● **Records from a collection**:

·····

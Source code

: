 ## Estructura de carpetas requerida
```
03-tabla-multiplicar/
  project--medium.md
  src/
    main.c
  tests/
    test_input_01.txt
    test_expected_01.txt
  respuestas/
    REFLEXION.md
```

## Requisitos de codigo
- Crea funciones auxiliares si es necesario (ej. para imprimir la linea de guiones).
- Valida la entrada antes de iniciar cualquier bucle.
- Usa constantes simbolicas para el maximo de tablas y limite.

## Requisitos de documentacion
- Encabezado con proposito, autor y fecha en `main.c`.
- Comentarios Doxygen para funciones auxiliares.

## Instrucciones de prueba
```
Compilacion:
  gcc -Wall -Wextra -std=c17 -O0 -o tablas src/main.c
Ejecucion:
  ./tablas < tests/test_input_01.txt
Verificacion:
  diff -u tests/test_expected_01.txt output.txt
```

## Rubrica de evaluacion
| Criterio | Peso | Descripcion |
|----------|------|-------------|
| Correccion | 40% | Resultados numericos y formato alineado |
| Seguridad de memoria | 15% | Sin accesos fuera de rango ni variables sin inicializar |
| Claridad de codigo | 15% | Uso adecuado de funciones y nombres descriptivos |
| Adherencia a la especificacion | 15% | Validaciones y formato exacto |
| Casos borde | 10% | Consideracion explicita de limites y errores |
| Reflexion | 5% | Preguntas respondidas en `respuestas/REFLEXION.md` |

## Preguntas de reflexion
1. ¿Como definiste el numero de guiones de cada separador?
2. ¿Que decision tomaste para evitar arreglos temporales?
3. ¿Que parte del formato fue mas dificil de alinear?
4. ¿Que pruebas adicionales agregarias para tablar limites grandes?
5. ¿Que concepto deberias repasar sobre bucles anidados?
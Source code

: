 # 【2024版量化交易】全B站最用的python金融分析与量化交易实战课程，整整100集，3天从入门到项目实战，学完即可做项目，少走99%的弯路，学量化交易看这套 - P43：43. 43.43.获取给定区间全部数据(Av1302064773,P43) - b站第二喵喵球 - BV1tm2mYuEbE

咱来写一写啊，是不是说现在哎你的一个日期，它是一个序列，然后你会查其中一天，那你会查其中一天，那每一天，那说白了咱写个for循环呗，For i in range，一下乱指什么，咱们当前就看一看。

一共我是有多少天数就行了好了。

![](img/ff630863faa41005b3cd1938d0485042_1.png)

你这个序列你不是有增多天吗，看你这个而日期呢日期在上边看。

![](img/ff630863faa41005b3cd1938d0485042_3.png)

·····

Go through the data above and find the lines with the word "guiones". Copy each of those lines.

- Crea funciones auxiliares si es necesario (ej. para imprimir la linea de guiones).
1. ¿Como definiste el numero de guiones de cada separador?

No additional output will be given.